Return raw data — never a Result

A connector returns raw data: a pandas.DataFrame/Series, a scalar, or a dict. The framework builds the output envelope (the Result/TabularResult and its Provenance); a connector that tries to build it itself fails at call time.

Returning the wrong shape raises TypeError

Returning a Result/TabularResult, or a (data, properties) tuple, raises TypeError from inside the call — put provider facts in DataFrame columns and let the framework wrap them. When an output schema is set, a schema/coercion ValueError during wrapping is re-raised as a typed ParseError.

Why raw data? It keeps the connector author's job to one thing — fetch and shape the data — while the framework owns provenance, secret stripping, and the declarative output schema. It also means a connector cannot fabricate provenance: Provenance.source, fetched_at, and params are always framework-built.

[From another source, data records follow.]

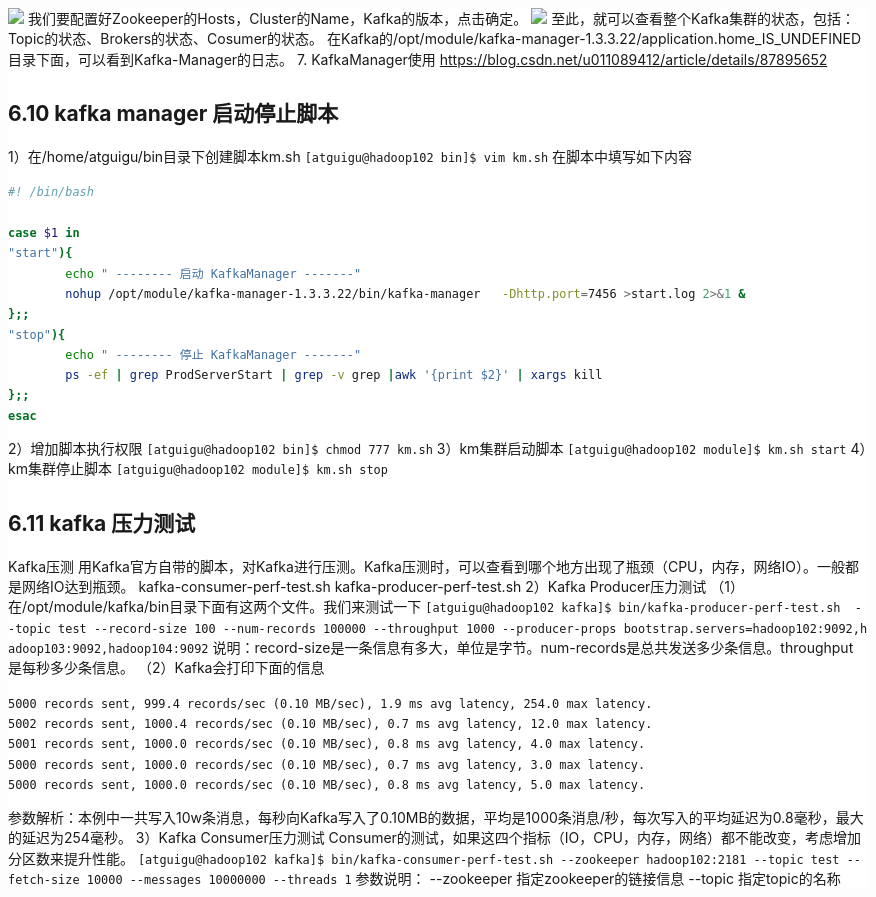 ![](../resource/01_数仓采集/06_kafka搭建/2020-02-27-19-32-03.png)
我们要配置好Zookeeper的Hosts，Cluster的Name，Kafka的版本，点击确定。
![](../resource/01_数仓采集/06_kafka搭建/2020-02-27-19-32-14.png)
至此，就可以查看整个Kafka集群的状态，包括：Topic的状态、Brokers的状态、Cosumer的状态。
在Kafka的/opt/module/kafka-manager-1.3.3.22/application.home_IS_UNDEFINED 目录下面，可以看到Kafka-Manager的日志。
7. KafkaManager使用
https://blog.csdn.net/u011089412/article/details/87895652

## 6.10 kafka manager 启动停止脚本

1）在/home/atguigu/bin目录下创建脚本km.sh
`[atguigu@hadoop102 bin]$ vim km.sh`
	在脚本中填写如下内容
```bash
#! /bin/bash

case $1 in
"start"){
        echo " -------- 启动 KafkaManager -------"
        nohup /opt/module/kafka-manager-1.3.3.22/bin/kafka-manager   -Dhttp.port=7456 >start.log 2>&1 &
};;
"stop"){
        echo " -------- 停止 KafkaManager -------"
        ps -ef | grep ProdServerStart | grep -v grep |awk '{print $2}' | xargs kill 
};;
esac
```
2）增加脚本执行权限
`[atguigu@hadoop102 bin]$ chmod 777 km.sh`
3）km集群启动脚本
`[atguigu@hadoop102 module]$ km.sh start`
4）km集群停止脚本
`[atguigu@hadoop102 module]$ km.sh stop`

## 6.11 kafka 压力测试
Kafka压测
用Kafka官方自带的脚本，对Kafka进行压测。Kafka压测时，可以查看到哪个地方出现了瓶颈（CPU，内存，网络IO）。一般都是网络IO达到瓶颈。 
kafka-consumer-perf-test.sh
kafka-producer-perf-test.sh
2）Kafka Producer压力测试
（1）在/opt/module/kafka/bin目录下面有这两个文件。我们来测试一下
`[atguigu@hadoop102 kafka]$ bin/kafka-producer-perf-test.sh  --topic test --record-size 100 --num-records 100000 --throughput 1000 --producer-props bootstrap.servers=hadoop102:9092,hadoop103:9092,hadoop104:9092`
说明：record-size是一条信息有多大，单位是字节。num-records是总共发送多少条信息。throughput 是每秒多少条信息。
（2）Kafka会打印下面的信息
```
5000 records sent, 999.4 records/sec (0.10 MB/sec), 1.9 ms avg latency, 254.0 max latency.
5002 records sent, 1000.4 records/sec (0.10 MB/sec), 0.7 ms avg latency, 12.0 max latency.
5001 records sent, 1000.0 records/sec (0.10 MB/sec), 0.8 ms avg latency, 4.0 max latency.
5000 records sent, 1000.0 records/sec (0.10 MB/sec), 0.7 ms avg latency, 3.0 max latency.
5000 records sent, 1000.0 records/sec (0.10 MB/sec), 0.8 ms avg latency, 5.0 max latency.
```
参数解析：本例中一共写入10w条消息，每秒向Kafka写入了0.10MB的数据，平均是1000条消息/秒，每次写入的平均延迟为0.8毫秒，最大的延迟为254毫秒。
3）Kafka Consumer压力测试
Consumer的测试，如果这四个指标（IO，CPU，内存，网络）都不能改变，考虑增加分区数来提升性能。
`[atguigu@hadoop102 kafka]$ bin/kafka-consumer-perf-test.sh --zookeeper hadoop102:2181 --topic test --fetch-size 10000 --messages 10000000 --threads 1`
参数说明：
--zookeeper 指定zookeeper的链接信息
--topic 指定topic的名称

Secrets are declared, not exposed

Names listed in secrets= must be real parameters (an unknown name raises ValueError at decoration time). Their values are stripped from provenance.params whether they were supplied at call time or fixed with bind. Combined with bind, this is how you inject an API key without it appearing in agent-facing cards or recorded provenance — see calling, binding, and composing.

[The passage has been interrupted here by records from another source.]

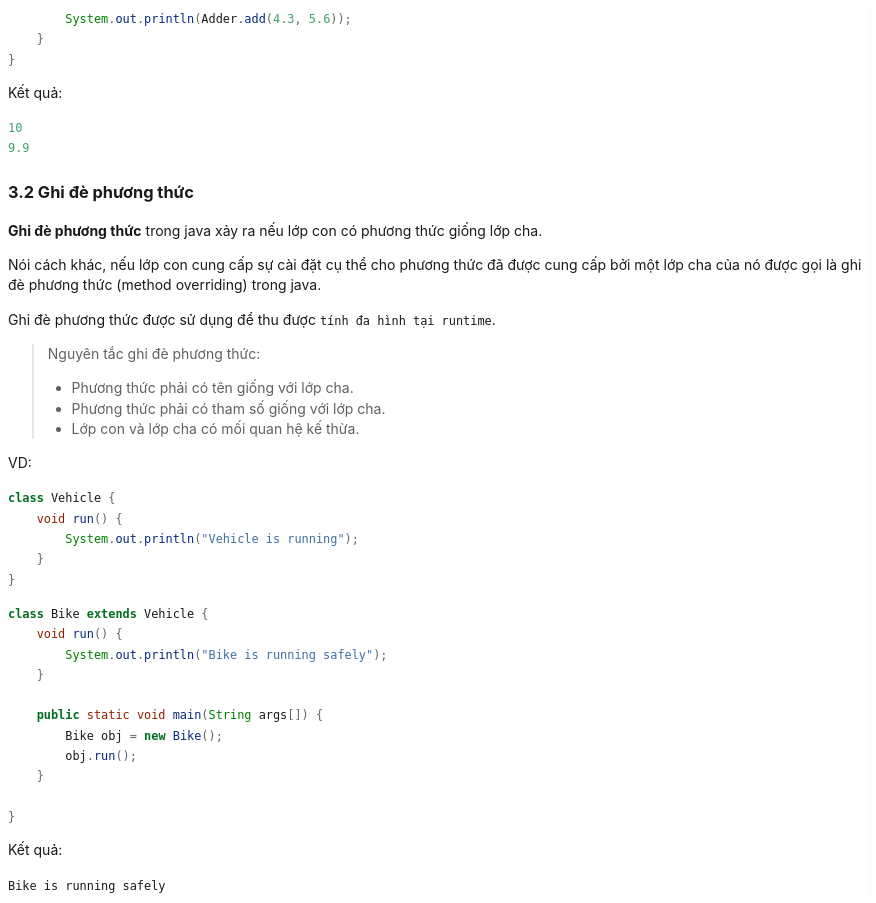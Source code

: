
 ```java
        System.out.println(Adder.add(4.3, 5.6));
    }
}
```
Kết quả:
```java
10
9.9
```
### 3.2 Ghi đè phương thức

**Ghi đè phương thức** trong java xảy ra nếu lớp con có phương thức giống lớp cha.

Nói cách khác, nếu lớp con cung cấp sự cài đặt cụ thể cho phương thức đã được cung cấp bởi một lớp cha của nó được gọi là ghi đè phương thức (method overriding) trong java.

Ghi đè phương thức được sử dụng để thu được `tính đa hình tại runtime`.

>Nguyên tắc ghi đè phương thức:
>
>- Phương thức phải có tên giống với lớp cha.
>- Phương thức phải có tham số giống với lớp cha.
>- Lớp con và lớp cha có mối quan hệ kế thừa.

VD:

```java
class Vehicle {
    void run() {
        System.out.println("Vehicle is running");
    }
}
```
```java
class Bike extends Vehicle {
    void run() {
        System.out.println("Bike is running safely");
    }
 
    public static void main(String args[]) {
        Bike obj = new Bike();
        obj.run();
    }
 
}
```

Kết quả:
```java
Bike is running safely
```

A compact end-to-end example

Define a connector, attach an output schema, bind a secret, collect it into a Connectors bundle, and call it by name. This runs with only parsimony-core installed — no network, no plugins, no optional extras.

import asyncio
import pandas as pd
from parsimony.connector import Connectors, connector
from parsimony.result import Column, ColumnRole, OutputConfig

OUTPUT = OutputConfig(
    columns=[
        Column(name="date", role=ColumnRole.KEY, namespace="demo"),
        Column(name="value", role=ColumnRole.DATA, dtype="numeric"),
    ]
)


@connector(output=OUTPUT, tags=["demo"], secrets=("api_key",))
async def demo_fetch(series_id: str, api_key: str) -> pd.DataFrame:
    """Fetch demo observations for a series id."""
    # A real connector would call an HTTP API here using api_key.
    return pd.DataFrame({"date": ["2020-01-01", "2020-02-01"], "value": ["1", "2"]})


async def main() -> None:
    # Bind the secret once; it disappears from the call surface and provenance.
    wired = demo_fetch.bind(api_key="s3cr3t")
    bundle = Connectors([wired])

    print(bundle.names())                       # ['demo_fetch']
    result = await bundle["demo_fetch"](series_id="X1")

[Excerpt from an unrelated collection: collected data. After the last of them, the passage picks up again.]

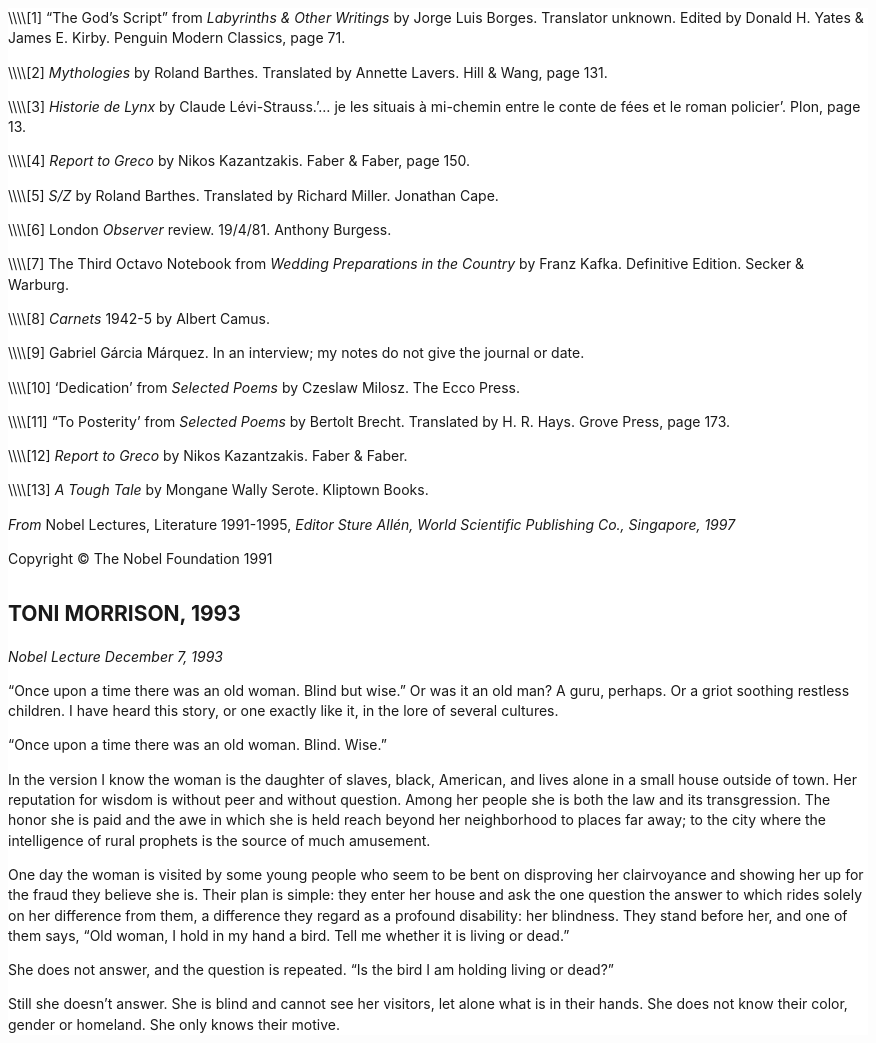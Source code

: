 <p id="section1">\\\\[1] “The God’s Script” from <i>Labyrinths & Other Writings</i> by Jorge Luis Borges. Translator unknown. Edited by Donald H. Yates & James E. Kirby. Penguin Modern Classics, page 71.</p>
<p id="section2">\\\\[2]<i> Mythologies</i> by Roland Barthes. Translated by Annette Lavers. Hill & Wang, page 131.</p>
<p id="section3">\\\\[3]<i> Historie de Lynx</i> by Claude Lévi-Strauss.’… je les situais à mi-chemin entre le conte de fées et le roman policier’. Plon, page 13.</p>
<p id="section4">\\\\[4]<i> Report to Greco</i> by Nikos Kazantzakis. Faber & Faber, page 150.</p>
<p id="section5">\\\\[5] <i>S/Z</i> by Roland Barthes. Translated by Richard Miller. Jonathan Cape.</p>
<p id="section6">\\\\[6] London <i>Observer</i> review. 19/4/81. Anthony Burgess.</p>
<p id="section7">\\\\[7] The Third Octavo Notebook from <i>Wedding Preparations in the Country</i> by Franz Kafka. Definitive Edition. Secker & Warburg.</p>
<p id="section8">\\\\[8] <i>Carnets</i> 1942-5 by Albert Camus.</p>
<p id="section9">\\\\[9] Gabriel Gárcia Márquez. In an interview; my notes do not give the journal or date.</p>
<p id="section10">\\\\[10] ‘Dedication’ from <i>Selected Poems</i> by Czeslaw Milosz. The Ecco Press.</p>
<p id="section11">\\\\[11] “To Posterity’ from <i>Selected Poems</i> by Bertolt Brecht. Translated by H. R. Hays. Grove Press, page 173.</p>
<p id="section12">\\\\[12]<i> Report to Greco</i> by Nikos Kazantzakis. Faber & Faber.</p>
<p id="section13">\\\\[13]<i> A Tough Tale</i> by Mongane Wally Serote. Kliptown Books.</p>
<p>
<i>From </i>Nobel Lectures, Literature 1991-1995,<i> Editor Sture Allén, World Scientific Publishing Co., Singapore, 1997</i></p>

<p>Copyright © The Nobel Foundation 1991 </p>



<h2 id="chapter2"> TONI MORRISON, 1993 </h2>
<p><i>Nobel Lecture December 7, 1993</i></p>

<p>“Once upon a time there was an old woman. Blind but wise.” Or was it an old man? A guru, perhaps. Or a griot soothing restless children. I have heard this story, or one exactly like it, in the lore of several cultures.</p>

<p>“Once upon a time there was an old woman. Blind. Wise.”</p>

<p>In the version I know the woman is the daughter of slaves, black, American, and lives alone in a small house outside of town. Her reputation for wisdom is without peer and without question. Among her people she is both the law and its transgression. The honor she is paid and the awe in which she is held reach beyond her neighborhood to places far away; to the city where the intelligence of rural prophets is the source of much amusement.</p>

<p>One day the woman is visited by some young people who seem to be bent on disproving her clairvoyance and showing her up for the fraud they believe she is. Their plan is simple: they enter her house and ask the one question the answer to which rides solely on her difference from them, a difference they regard as a profound disability: her blindness. They stand before her, and one of them says, “Old woman, I hold in my hand a bird. Tell me whether it is living or dead.”</p>

<p>She does not answer, and the question is repeated. “Is the bird I am holding living or dead?”</p>

<p>Still she doesn’t answer. She is blind and cannot see her visitors, let alone what is in their hands. She does not know their color, gender or homeland. She only knows their motive.</p>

    print(result.provenance.source)             # demo_fetch
    print(result.provenance.params)             # {'series_id': 'X1'} — api_key stripped
    print(result.df["value"].tolist())          # [1, 2] — coerced to numeric


asyncio.run(main())

A few things to notice:

  • await bundle["demo_fetch"](...) is the canonical execution pattern: await connectors[name](**kwargs). Connectors.__getitem__ takes a connector name, not an integer index.
  • bind returns a new connector — Connector is frozen — with api_key fixed and removed from the public signature.
  • The OutputConfig coerced the string value column to numeric because the column declared dtype="numeric".

You merge bundles with the + operator (bundle_a + bundle_b); there is no .merge method. The collection also gives you filter, search, collection-wide bind, and the describe() / to_llm() prompt projections.

The connector subsection

Page What it covers
Defining connectors The @connector decorator in depth: defaults, validation timings, namespace hints, and the describe() / to_llm() projections.
Loaders and enumerators The two stricter verbs — fetching observation values vs discovering entities — and their output-schema contracts.
Calling, binding, and composing Invoking connectors, bind, with_callback, and the immutable Connectors collection.
Results and output schemas Result / TabularResult, OutputConfig / Column / ColumnRole, Provenance, and the dtype coercion rules.
Errors The typed, agent-facing exception taxonomy connector authors raise.
HTTP transport The async HTTP layer (HttpClient, retry policy, redaction) that connector authors build on.